Problem description
Given the listing that follows, report all lines in which the string "local" occurs.

=== Section Start ===

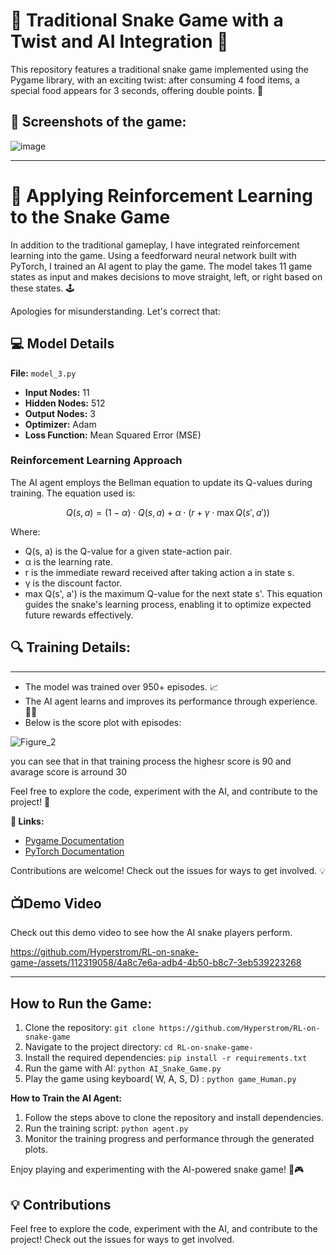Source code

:# **🐍 Traditional Snake Game with a Twist and AI Integration 🤖**

This repository features a traditional snake game implemented using the Pygame library, with an exciting twist: after consuming 4 food items, a special food appears for 3 seconds, offering double points. 🎯

## **📸 Screenshots of the game:**

![image](https://github.com/Hyperstrom/RL-on-snake-game-/assets/112319058/83ac989f-65c2-4da1-8310-6e84b0294466)

---

# **🧠 Applying Reinforcement Learning to the Snake Game**

In addition to the traditional gameplay, I have integrated reinforcement learning into the game. Using a feedforward neural network built with PyTorch, I trained an AI agent to play the game. The model takes 11 game states as input and makes decisions to move straight, left, or right based on these states. 🕹️

Apologies for misunderstanding. Let's correct that:

## **💻 Model Details**

**File:** `model_3.py`

- **Input Nodes:** 11
- **Hidden Nodes:** 512
- **Output Nodes:** 3
- **Optimizer:** Adam
- **Loss Function:** Mean Squared Error (MSE)

### Reinforcement Learning Approach

The AI agent employs the Bellman equation to update its Q-values during training. The equation used is:

$$ Q(s, a) = (1 - \alpha) \cdot Q(s, a) + \alpha \cdot (r + \gamma \cdot \max Q(s', a')) $$

Where:
- Q(s, a) is the Q-value for a given state-action pair.
- α is the learning rate.
- r is the immediate reward received after taking action a in state s.
- γ is the discount factor.
- max Q(s', a') is the maximum Q-value for the next state s'.
This equation guides the snake's learning process, enabling it to optimize expected future rewards effectively.

## **🔍 Training Details:**
---

- The model was trained over 950+ episodes. 📈
- The AI agent learns and improves its performance through experience. 🧑‍🏫
- Below is the score plot with episodes:

![Figure_2](https://github.com/Hyperstrom/RL-on-snake-game-/assets/112319058/322fac1f-495f-443d-a60b-49ea86b8e547)

you can see that in that training process the highesr score is 90 and avarage score is arround 30

Feel free to explore the code, experiment with the AI, and contribute to the project! 🚀

**🔗 Links:**

- [Pygame Documentation](https://www.pygame.org/docs/)
- [PyTorch Documentation](https://pytorch.org/docs/)

Contributions are welcome! Check out the issues for ways to get involved. 💡



## **📺Demo Video**

Check out this demo video to see how the AI snake players perform.

https://github.com/Hyperstrom/RL-on-snake-game-/assets/112319058/4a8c7e6a-adb4-4b50-b8c7-3eb539223268

---

## **How to Run the Game:**

1. Clone the repository: `git clone https://github.com/Hyperstrom/RL-on-snake-game`
2. Navigate to the project directory: `cd RL-on-snake-game-`
3. Install the required dependencies: `pip install -r requirements.txt`
4. Run the game with AI: `python AI_Snake_Game.py`
5. Play the game using keyboard( W, A, S, D) : `python game_Human.py`

**How to Train the AI Agent:**

1. Follow the steps above to clone the repository and install dependencies.
2. Run the training script: `python agent.py`
3. Monitor the training progress and performance through the generated plots.

Enjoy playing and experimenting with the AI-powered snake game! 🐍🎮

## **💡 Contributions**

Feel free to explore the code, experiment with the AI, and contribute to the project! Check out the issues for ways to get involved.
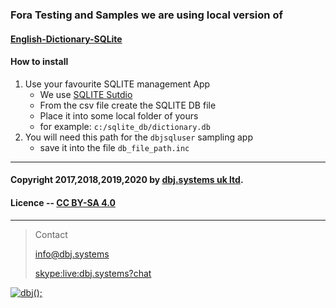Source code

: 
### Fora Testing and Samples we are using local version of

#### [English-Dictionary-SQLite](https://github.com/AyeshJayasekara/English-Dictionary-SQLite)

#### How to install

1. Use your favourite SQLITE management App
    - We use [SQLITE Sutdio](https://github.com/pawelsalawa/sqlitestudio)
    - From the csv file create the SQLITE DB file 
    - Place it into some local folder of yours
    - for example: `c:/sqlite_db/dictionary.db`
1. You will need this path for the `dbjsqluser` sampling app
    - save it into the file `db_file_path.inc`


-------------------------------------

#### Copyright 2017,2018,2019,2020 by [dbj.systems uk ltd](https://dbj.systems/).

#### Licence -- [CC BY-SA 4.0](https://creativecommons.org/licenses/by-sa/4.0/)

---------------------------------------------------------------------  

> Contact
> 
> [info@dbj.systems](mailto:info@dbj.systems)
>
> [skype:live:dbj.systems?chat](skype:live:dbj.systems?chat)



[![dbj();](http://dbj.org/wp-content/uploads/2015/12/cropped-dbj-icon-e1486129719897.jpg)](http://www.dbj.org "dbj")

=== Section End ===

Result of this exercise
### Fora Testing and Samples we are using local version of
    - Place it into some local folder of yours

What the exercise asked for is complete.